Cette vivacité d’exécution donne à la représentation une tonalité qui évoque la comédie. Tonalité accentuée par le fait que les comédiens jouent plus l’insouciance et l’optimisme que (comme souvent) le déchirement et la résignation… Et cela, sans gommer le sentiment de nostalgie qui sourd de la pièce. Quel bel exercice d’équilibre !!!

- Les interprètes (Antoine Amblard,Brigitte Barilley, Christian Benedetti, Nicolas Buchoux, Christophe Carotenuto, Philippe Crubézy, Philippe Lebas, Jean-Pierre Moulin, Lise Quet, Alix Riemer, Hélène Stadnicki, Hélène Vivies) enfin. Ils jouent tous, très bien, dans la même direction.

Quelques réserves

Peut-être la traduction. Certes,  exception faite de Firs ( le vieux  domestique  condamné à mourir dans la maison ), les acteurs jouent dans  des costumes d’aujourd’hui. Mais on aurait aimé un langage moins  contemporain, moins trivial.

Encore un mot...

On ne se lasse pas de cette pièce  qui demanda  beaucoup d’efforts à son auteur, alors proche de la mort. On ne s’en lasse pas parce que, dans le même élan d’écriture, elle est à la fois comédie et tragédie. Elle annonce, dans une gaité qu’on sent quand même un peu forcée, la naissance d’un monde nouveau, fiévreux, enthousiasmant, et en même temps elle distille une nostalgie bouleversante, inhérente à son thème même : la destruction d’un domaine et de sa cerisaie, comme le symbole de la fin d’une époque faite d’insouciance et de plaisirs. Lorsqu’elle est jouée, il faut évidemment que « La Cerisaie » donne tout cela à entendre. C’est le cas de cette mise en scène, à la fois vive et déchirante.

L'auteur

Né en 1860 en Crimée, décédé des suites d’une grave tuberculose quarante-quatre ans plus tard dans la ville thermale allemande de Badenweiler, Anton Pavlovitch Tchekhov est l’un des écrivains russes les plus emblématiques de son temps. A l’étranger, il est essentiellement connu  pour ses nouvelles et ses pièces de théâtre. 
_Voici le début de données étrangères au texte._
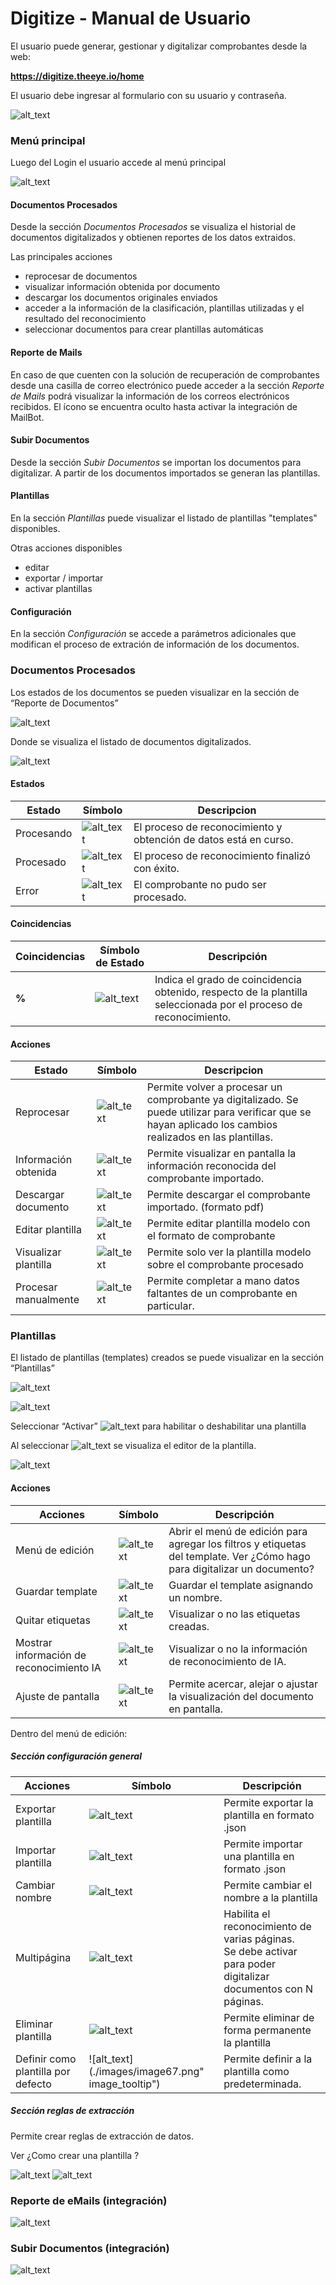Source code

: 
# Digitize - Manual de Usuario

El usuario puede generar, gestionar y digitalizar comprobantes desde la web:

**<span style="text-decoration:underline;">https://digitize.theeye.io/home</span>**

El usuario debe ingresar al formulario con su usuario y contraseña.


![alt_text](./images/image61.png "image_tooltip")


### Menú principal 

Luego del Login el usuario accede al menú principal 


![alt_text](./images/image71.png "image_tooltip")


#### **Documentos Procesados**

Desde la sección *Documentos Procesados* se visualiza el historial de documentos digitalizados y obtienen reportes de los datos extraidos.

Las principales acciones

* reprocesar de documentos
* visualizar información obtenida por documento
* descargar los documentos originales enviados
* acceder a la información de la clasificación, plantillas utilizadas y el resultado del reconocimiento
* seleccionar documentos para crear plantillas automáticas

#### **Reporte de Mails**

En caso de que cuenten con la solución de recuperación de comprobantes desde una casilla de correo electrónico puede acceder a la sección *Reporte de Mails* podrá visualizar la información de los correos electrónicos recibidos.
El ícono se encuentra oculto hasta activar la integración de MailBot.

#### **Subir Documentos**

Desde la sección *Subir Documentos* se importan los documentos para digitalizar.
A partir de los documentos importados se generan las plantillas.

#### **Plantillas**

En la sección *Plantillas* puede visualizar el listado de plantillas "templates" disponibles.

Otras acciones disponibles

* editar
* exportar / importar
* activar plantillas

#### **Configuración**

En la sección *Configuración* se accede a parámetros adicionales que modifican el proceso de extración de información de los documentos.


### Documentos Procesados

Los estados de los documentos se pueden visualizar en la sección de “Reporte de Documentos”


![alt_text](./images/image21.png "image_tooltip")


Donde se visualiza el listado de documentos digitalizados.


![alt_text](./images/image56.png "image_tooltip")



#### Estados

| Estado | Símbolo | Descripcion | 
|--------|---------|-------------|
| Procesando| ![alt_text](./images/image46.png "image_tooltip") | El proceso de reconocimiento y obtención de datos está en curso.|
| Procesado | ![alt_text](./images/image20.png "image_tooltip") | El proceso de reconocimiento finalizó con éxito. |
| Error | ![alt_text](./images/image53.png "image_tooltip") | El comprobante no pudo ser procesado. |



#### Coincidencias

| Coincidencias | Símbolo de Estado | Descripción |
|---------------|-------------------|-------------|
| **%** | ![alt_text](./images/image12.png "image_tooltip") | Indica el grado de coincidencia obtenido, respecto de la plantilla seleccionada por el proceso de reconocimiento. |



#### Acciones

| Estado | Símbolo | Descripcion | 
|--------|---------|-------------|
| Reprocesar | ![alt_text](./images/image34.png "image_tooltip") | Permite volver a procesar un comprobante ya digitalizado. Se puede utilizar para verificar que se hayan aplicado los cambios realizados en las plantillas. |
| Información obtenida| ![alt_text](./images/image43.png "image_tooltip") | Permite visualizar en pantalla la información reconocida del comprobante importado. |
| Descargar documento | ![alt_text](./images/descarga_comprobantes.png "descarga_documento") | Permite descargar el comprobante importado. (formato pdf) |
| Editar plantilla | ![alt_text](./images/image77.png "image_tooltip") | Permite editar plantilla modelo con el formato de comprobante |
| Visualizar plantilla | ![alt_text](./images/image25.png "image_tooltip") | Permite solo ver la plantilla modelo sobre el comprobante procesado |
| Procesar manualmente | ![alt_text](./images/image84.png "image_tooltip") | Permite completar a mano datos faltantes de un comprobante en particular. |



### Plantillas

El listado de plantillas (templates) creados se puede visualizar en la sección “Plantillas”


![alt_text](./images/image66.png "image_tooltip")
 

![alt_text](./images/image57.png "image_tooltip")


Seleccionar “Activar” ![alt_text](./images/image10.png "image_tooltip") para habilitar o deshabilitar una plantilla

Al seleccionar ![alt_text](./images/image14.png "image_tooltip") se visualiza el editor de la plantilla.

![alt_text](./images/image70.png "image_tooltip")

#### Acciones

| Acciones |Símbolo | Descripción |
|----------|--------|-------------|
| Menú de edición | ![alt_text](./images/image54.png "image_tooltip") | Abrir el menú de edición para agregar los filtros y etiquetas del template. Ver ¿Cómo hago para digitalizar un documento? |
| Guardar template | ![alt_text](./images/image60.png "image_tooltip") | Guardar el template asignando un nombre. |
| Quitar etiquetas | ![alt_text](./images/image11.png "image_tooltip") | Visualizar o no las etiquetas creadas. |
| Mostrar información de reconocimiento IA | ![alt_text](./images/image15.png "image_tooltip") | Visualizar o no la información de reconocimiento de IA. |
| Ajuste de pantalla | ![alt_text](./images/image50.png "image_tooltip") | Permite acercar, alejar o ajustar la visualización del documento en pantalla. |


Dentro del menú de edición: 

##### Sección configuración general

| Acciones | Símbolo | Descripción |
| -------- | ------- |-------------|
| Exportar plantilla | ![alt_text](./images/image6.png "image_tooltip") | Permite exportar la plantilla en formato .json |
| Importar plantilla | ![alt_text](./images/image37.png "image_tooltip") | Permite importar una plantilla en formato .json |
| Cambiar nombre | ![alt_text](./images/image31.png "image_tooltip") | Permite cambiar el nombre a la plantilla  |
| Multipágina | ![alt_text](./images/image52.png "image_tooltip") | Habilita el reconocimiento de varias páginas. <br>Se debe activar para poder digitalizar documentos con N páginas. |
| Eliminar plantilla | ![alt_text](./images/image8.png "image_tooltip") | Permite eliminar de forma permanente la plantilla |
| Definir como plantilla por defecto | ![alt_text](./images/image67.png" image_tooltip") | Permite definir a la plantilla como predeterminada. |


##### Sección reglas de extracción

Permite crear reglas de extracción de datos.

 Ver ¿Como crear una plantilla ?


![alt_text](./images/image33.png "image_tooltip") ![alt_text](./images/image58.png "image_tooltip")


### Reporte de eMails (integración)


![alt_text](./images/image23.png "image_tooltip")


### Subir Documentos (integración)


![alt_text](./images/image3.png "image_tooltip")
Est-ce parce que parallèlement à ses travaux d’écriture, il exerça des activités de médecin? En tous cas, c’est l’Homme qui est principalement au cœur de son œuvre. L’Homme et ses tourments, l’Homme et ses désespérances, l’Homme et sa capacité à espérer, l’Homme dans toute sa grandeur et dans toute sa misère. 

Et puis bien sûr, il s’échappe aussi de chacune des pages de cet écrivain à la fois enchanteur et désenchanté, l’âme de cette  Russie d’avant la Révolution, faite d’un mélange de joie et de mélancolie, de rébellion et de soumission.

Parmi les pièces les plus connues du dramaturge, «  La Mouette » ( 1896 ), « Oncle Vania » (1897), « Les trois sœurs » (1901) et « La Cerisaie » ,  publiée l’année de sa mort, en1904.